DESCRIPTION OF THE TASK. Can you write out every line from the start of the records below through the line containing "Design for Mobile devices.", leaving out any pictures?

+---+

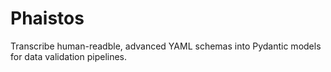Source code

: # Phaistos

Transcribe human-readble, advanced YAML schemas into Pydantic models for data validation pipelines.
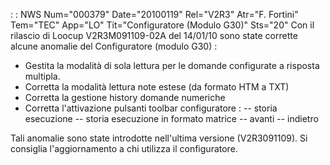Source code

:  :  : NWS Num="000379" Date="20100119" Rel="V2R3" Atr="F. Fortini" Tem="TEC" App="LO" Tit="Configuratore (Modulo G30)" Sts="20"
Con il rilascio di Loocup V2R3M091109-02A del 14/01/10 sono state corrette alcune anomalie del Configuratore (modulo G30) : 

- Gestita la modalità di sola lettura per le domande configurate a risposta multipla.
- Corretta la modalità lettura note estese (da formato HTM a TXT)
- Corretta la gestione history domande numeriche
- Corretta l'attivazione pulsanti toolbar configuratore : 
-- storia esecuzione
-- storia esecuzione in formato matrice
-- avanti
-- indietro

Tali anomalie sono state introdotte nell'ultima versione (V2R3091109). Si consiglia l'aggiornamento
a chi utilizza il configuratore.

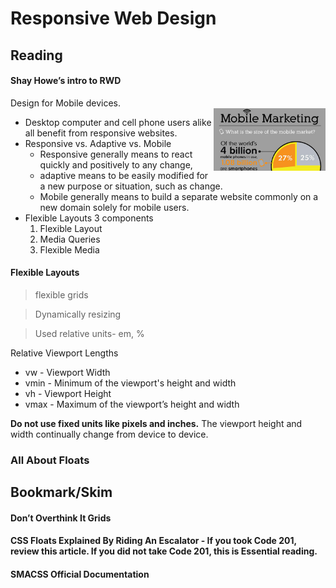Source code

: # Responsive Web Design


## Reading

#### Shay Howe’s intro to RWD

Design for Mobile devices.  
<img src="images/mobilestats.jpg" height = "100px" align = "right">


 - Desktop computer and cell phone users alike all benefit from responsive websites.
 - Responsive vs. Adaptive vs. Mobile
    - Responsive generally means to react quickly and positively to any change,
    - adaptive means to be easily modified for a new purpose or situation, such as change. 
    - Mobile generally means to build a separate website commonly on a new domain solely for mobile users. 
- Flexible Layouts
  3 components
    1. Flexible Layout
    1. Media Queries
    1. Flexible Media

#### Flexible Layouts
> flexible grids

> Dynamically resizing

> Used relative units- em, % 

Relative Viewport Lengths

- vw - Viewport Width
- vmin - Minimum of the viewport's height and width
- vh - Viewport Height
- vmax - Maximum of the viewport’s height and width

**Do not use fixed units like pixels and inches.** The viewport height and width continually change from device to device. 


### All About Floats

## Bookmark/Skim

#### Don’t Overthink It Grids

#### CSS Floats Explained By Riding An Escalator - If you took Code 201, review this article. If you did not take Code 201, this is Essential reading.

#### SMACSS Official Documentation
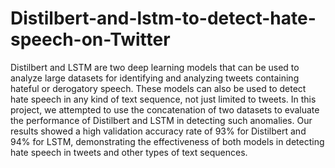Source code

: # Distilbert-and-lstm-to-detect-hate-speech-on-Twitter
Distilbert and LSTM are two deep learning models that can be used to analyze large datasets for identifying and analyzing tweets containing 
hateful or derogatory speech. These models can also be used to detect hate speech in any kind of text sequence, not just limited to tweets. 
In this project, we attempted to use the concatenation of two datasets to evaluate the performance of Distilbert and LSTM in detecting such anomalies. 
Our results showed a high validation accuracy rate of 93% for Distilbert and 94% for LSTM, demonstrating the effectiveness of both models in detecting 
hate speech in tweets and other types of text sequences.
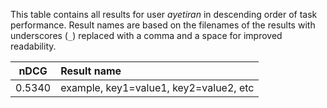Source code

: This table contains all results for user *ayetiran* in descending order of task
performance.  Result names are based on the filenames of the results with
underscores (`_`) replaced with a comma and a space for improved readability.

| nDCG | Result name |
|------|:------------|
| 0.5340 | example, key1=value1, key2=value2, etc |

+---+

OUTPUT OF THE EXERCISE.
Source code

: # Phaistos

Transcribe human-readble, advanced YAML schemas into Pydantic models for data validation pipelines.
Source code

:  :  : NWS Num="000379" Date="20100119" Rel="V2R3" Atr="F. Fortini" Tem="TEC" App="LO" Tit="Configuratore (Modulo G30)" Sts="20"
Con il rilascio di Loocup V2R3M091109-02A del 14/01/10 sono state corrette alcune anomalie del Configuratore (modulo G30) : 

- Gestita la modalità di sola lettura per le domande configurate a risposta multipla.
- Corretta la modalità lettura note estese (da formato HTM a TXT)
- Corretta la gestione history domande numeriche
- Corretta l'attivazione pulsanti toolbar configuratore : 
-- storia esecuzione
-- storia esecuzione in formato matrice
-- avanti
-- indietro

Tali anomalie sono state introdotte nell'ultima versione (V2R3091109). Si consiglia l'aggiornamento
a chi utilizza il configuratore.

Source code

: # Responsive Web Design


## Reading

#### Shay Howe’s intro to RWD

Design for Mobile devices.  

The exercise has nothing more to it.